Finally got back to working on our boat this weekend. Well, I did anyway while Taylor was out of town for the weekend.

I got the keel filleted and glassed after those tack welds had been curing for a couple months just for good measure :).  The large fillet went down without much trouble. I used about a 4″ wide bondo plastic scraper up forward and an 8″ metal drywall knife aft. I was going for about 1/4″ thick fillet over the keel.  Starting at the bow by the time i got the fillet to the transom the front had stiffened up quite a bit in the heat (i had the garage doors open) and i was able to put down my fiberglass right away. I had some peel ply scraps left over almost enough to do the whole keel. The last 3′ or so I just put construction plastic over it to push out the air bubbles and make it smooth. I put 2x4s down to span the cradles and was able to walk on them while I worked. Have to have some ok balance to do that but I could have put down more. I also got some more bulkheads epoxy coated. A bit at a time. Trying to coat things before installing them to make the coating a smaller easier job later.

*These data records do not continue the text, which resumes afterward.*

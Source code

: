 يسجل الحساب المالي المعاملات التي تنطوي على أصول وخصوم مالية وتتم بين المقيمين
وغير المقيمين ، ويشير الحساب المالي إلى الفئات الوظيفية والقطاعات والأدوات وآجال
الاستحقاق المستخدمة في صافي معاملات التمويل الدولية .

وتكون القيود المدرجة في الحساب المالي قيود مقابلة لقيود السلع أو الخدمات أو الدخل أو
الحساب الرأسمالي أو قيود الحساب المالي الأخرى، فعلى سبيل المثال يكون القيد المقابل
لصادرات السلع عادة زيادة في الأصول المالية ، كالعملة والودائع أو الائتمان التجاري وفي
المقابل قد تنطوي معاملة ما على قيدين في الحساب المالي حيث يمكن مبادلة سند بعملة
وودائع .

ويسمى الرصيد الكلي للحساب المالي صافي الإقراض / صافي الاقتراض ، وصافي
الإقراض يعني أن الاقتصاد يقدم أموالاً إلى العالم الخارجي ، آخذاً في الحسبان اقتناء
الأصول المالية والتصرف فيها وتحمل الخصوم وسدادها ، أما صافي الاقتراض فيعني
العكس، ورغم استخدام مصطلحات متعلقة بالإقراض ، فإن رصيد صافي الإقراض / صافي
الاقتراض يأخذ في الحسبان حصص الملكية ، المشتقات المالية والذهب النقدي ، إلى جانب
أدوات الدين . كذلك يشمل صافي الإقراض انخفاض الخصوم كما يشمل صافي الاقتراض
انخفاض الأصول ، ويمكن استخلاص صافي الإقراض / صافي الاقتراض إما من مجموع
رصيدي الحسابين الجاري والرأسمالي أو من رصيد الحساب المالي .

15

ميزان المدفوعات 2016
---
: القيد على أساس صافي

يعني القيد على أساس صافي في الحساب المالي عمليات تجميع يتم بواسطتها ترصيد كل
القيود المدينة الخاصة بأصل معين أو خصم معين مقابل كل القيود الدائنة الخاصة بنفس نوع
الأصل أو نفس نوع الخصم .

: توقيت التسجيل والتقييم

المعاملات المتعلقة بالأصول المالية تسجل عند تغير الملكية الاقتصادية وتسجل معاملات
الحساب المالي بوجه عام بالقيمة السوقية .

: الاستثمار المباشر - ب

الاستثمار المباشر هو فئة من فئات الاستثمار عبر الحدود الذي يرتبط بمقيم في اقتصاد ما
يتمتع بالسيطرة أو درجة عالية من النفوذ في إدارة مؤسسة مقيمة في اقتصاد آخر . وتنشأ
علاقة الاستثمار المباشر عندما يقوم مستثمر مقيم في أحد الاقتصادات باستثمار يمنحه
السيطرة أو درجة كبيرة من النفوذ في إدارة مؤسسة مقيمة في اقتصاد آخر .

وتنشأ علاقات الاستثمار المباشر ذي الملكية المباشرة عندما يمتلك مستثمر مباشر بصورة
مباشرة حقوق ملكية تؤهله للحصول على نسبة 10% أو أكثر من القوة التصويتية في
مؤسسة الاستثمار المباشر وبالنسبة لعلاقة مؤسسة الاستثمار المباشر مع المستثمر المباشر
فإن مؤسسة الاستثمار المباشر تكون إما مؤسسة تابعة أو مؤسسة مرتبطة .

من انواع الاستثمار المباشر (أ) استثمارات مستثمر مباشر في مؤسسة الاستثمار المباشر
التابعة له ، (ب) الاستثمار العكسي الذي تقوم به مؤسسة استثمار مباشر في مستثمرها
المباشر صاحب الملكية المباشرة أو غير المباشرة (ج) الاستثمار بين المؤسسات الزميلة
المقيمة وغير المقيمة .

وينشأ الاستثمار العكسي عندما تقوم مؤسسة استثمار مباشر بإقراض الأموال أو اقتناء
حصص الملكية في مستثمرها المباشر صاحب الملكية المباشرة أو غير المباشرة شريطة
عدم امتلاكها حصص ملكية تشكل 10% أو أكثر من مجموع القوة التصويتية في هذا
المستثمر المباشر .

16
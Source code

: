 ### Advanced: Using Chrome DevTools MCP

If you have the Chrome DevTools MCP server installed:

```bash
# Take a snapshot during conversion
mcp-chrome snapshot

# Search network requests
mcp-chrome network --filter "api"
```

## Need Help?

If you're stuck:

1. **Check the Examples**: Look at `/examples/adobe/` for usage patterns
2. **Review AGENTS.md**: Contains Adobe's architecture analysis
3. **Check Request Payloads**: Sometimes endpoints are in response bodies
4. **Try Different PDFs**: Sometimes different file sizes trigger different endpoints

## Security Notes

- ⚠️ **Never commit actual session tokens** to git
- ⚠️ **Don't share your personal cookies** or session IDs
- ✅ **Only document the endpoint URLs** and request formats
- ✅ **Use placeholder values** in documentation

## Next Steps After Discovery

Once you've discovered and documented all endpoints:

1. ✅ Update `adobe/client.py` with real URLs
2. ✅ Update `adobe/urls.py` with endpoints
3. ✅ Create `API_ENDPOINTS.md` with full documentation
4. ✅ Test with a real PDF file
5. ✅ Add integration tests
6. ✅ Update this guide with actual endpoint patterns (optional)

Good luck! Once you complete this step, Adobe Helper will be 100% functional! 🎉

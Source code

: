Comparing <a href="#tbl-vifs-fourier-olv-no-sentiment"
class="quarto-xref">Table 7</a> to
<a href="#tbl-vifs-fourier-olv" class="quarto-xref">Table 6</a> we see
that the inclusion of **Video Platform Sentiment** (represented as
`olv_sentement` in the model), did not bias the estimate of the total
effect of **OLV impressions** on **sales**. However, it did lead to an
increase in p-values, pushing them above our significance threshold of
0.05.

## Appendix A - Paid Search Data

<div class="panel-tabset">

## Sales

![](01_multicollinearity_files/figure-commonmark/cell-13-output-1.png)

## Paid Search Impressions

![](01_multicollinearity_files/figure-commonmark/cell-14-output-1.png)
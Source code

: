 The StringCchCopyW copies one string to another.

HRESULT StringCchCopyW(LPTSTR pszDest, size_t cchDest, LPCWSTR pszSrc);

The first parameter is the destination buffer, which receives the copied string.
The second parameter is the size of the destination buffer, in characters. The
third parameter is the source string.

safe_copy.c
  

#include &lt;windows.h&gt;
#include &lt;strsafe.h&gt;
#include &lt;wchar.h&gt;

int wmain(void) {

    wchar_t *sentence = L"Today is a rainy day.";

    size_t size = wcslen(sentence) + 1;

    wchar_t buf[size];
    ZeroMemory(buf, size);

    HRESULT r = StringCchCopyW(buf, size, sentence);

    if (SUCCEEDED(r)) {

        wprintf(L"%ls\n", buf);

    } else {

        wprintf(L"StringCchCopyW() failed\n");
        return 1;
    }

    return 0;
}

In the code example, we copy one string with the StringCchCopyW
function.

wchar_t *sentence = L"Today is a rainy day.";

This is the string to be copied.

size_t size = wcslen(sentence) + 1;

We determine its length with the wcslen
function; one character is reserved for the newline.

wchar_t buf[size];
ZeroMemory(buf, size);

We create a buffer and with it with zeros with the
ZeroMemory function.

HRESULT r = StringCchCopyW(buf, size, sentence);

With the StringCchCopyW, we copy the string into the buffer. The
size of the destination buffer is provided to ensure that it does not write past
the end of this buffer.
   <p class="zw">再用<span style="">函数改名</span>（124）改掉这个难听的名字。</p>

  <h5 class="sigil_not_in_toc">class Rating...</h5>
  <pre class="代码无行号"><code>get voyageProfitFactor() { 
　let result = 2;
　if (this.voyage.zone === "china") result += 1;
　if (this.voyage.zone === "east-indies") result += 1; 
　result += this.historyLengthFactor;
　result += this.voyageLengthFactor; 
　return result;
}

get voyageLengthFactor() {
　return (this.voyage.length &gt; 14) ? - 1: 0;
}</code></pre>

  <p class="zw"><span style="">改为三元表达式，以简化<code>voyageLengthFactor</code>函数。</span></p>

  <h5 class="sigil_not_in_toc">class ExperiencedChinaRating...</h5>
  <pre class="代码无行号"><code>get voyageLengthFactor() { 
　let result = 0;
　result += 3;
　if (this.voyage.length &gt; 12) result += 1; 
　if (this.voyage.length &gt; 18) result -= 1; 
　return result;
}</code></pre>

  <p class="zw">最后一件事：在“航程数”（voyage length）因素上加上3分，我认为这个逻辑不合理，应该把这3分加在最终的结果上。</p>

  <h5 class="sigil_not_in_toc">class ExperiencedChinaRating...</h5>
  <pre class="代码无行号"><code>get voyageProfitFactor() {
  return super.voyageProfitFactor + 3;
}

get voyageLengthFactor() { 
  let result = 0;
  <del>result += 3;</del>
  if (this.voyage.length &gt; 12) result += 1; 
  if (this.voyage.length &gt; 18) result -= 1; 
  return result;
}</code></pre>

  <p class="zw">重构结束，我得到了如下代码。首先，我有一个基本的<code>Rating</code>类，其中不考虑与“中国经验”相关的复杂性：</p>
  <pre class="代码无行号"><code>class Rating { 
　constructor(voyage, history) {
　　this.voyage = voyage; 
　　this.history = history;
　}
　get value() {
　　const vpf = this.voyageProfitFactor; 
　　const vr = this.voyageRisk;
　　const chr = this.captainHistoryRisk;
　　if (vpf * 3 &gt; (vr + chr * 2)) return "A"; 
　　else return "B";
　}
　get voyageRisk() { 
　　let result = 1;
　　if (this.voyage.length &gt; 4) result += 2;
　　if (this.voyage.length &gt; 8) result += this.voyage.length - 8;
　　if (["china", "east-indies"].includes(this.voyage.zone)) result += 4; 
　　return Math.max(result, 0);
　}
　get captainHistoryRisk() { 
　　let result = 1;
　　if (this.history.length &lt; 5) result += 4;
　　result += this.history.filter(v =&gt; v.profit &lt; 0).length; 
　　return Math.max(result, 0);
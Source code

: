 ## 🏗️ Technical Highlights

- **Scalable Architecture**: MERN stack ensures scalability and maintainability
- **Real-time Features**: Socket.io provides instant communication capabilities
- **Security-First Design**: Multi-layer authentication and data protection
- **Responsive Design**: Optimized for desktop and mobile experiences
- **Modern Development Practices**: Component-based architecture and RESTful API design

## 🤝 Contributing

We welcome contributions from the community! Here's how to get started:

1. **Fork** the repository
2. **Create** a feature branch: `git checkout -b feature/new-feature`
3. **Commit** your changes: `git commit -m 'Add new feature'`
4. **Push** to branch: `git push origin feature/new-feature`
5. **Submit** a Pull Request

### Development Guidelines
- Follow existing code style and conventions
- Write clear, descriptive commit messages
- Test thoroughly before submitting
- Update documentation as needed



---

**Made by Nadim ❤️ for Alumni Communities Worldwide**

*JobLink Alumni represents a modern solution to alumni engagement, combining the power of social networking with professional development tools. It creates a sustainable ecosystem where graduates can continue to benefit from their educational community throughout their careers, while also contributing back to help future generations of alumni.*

The next day I mocked up the bunks so we could sit in the cabin for the first time. I also was looking at how 3 ports would look in the side panel. Since we raised the headroom in the cabin of the Mk3 I felt that we had plenty of headroom even with the bunk cushions so our current plan is to raise the bunks a bit to gain some additional storage space under them. We’ll see how it goes. Next we need to finish our centerboard trunk and get the rest of the bulkheads coated so we can install the rest of the superstructure. According to the logbook we’ve spent about 75 hrs working on the boat so far.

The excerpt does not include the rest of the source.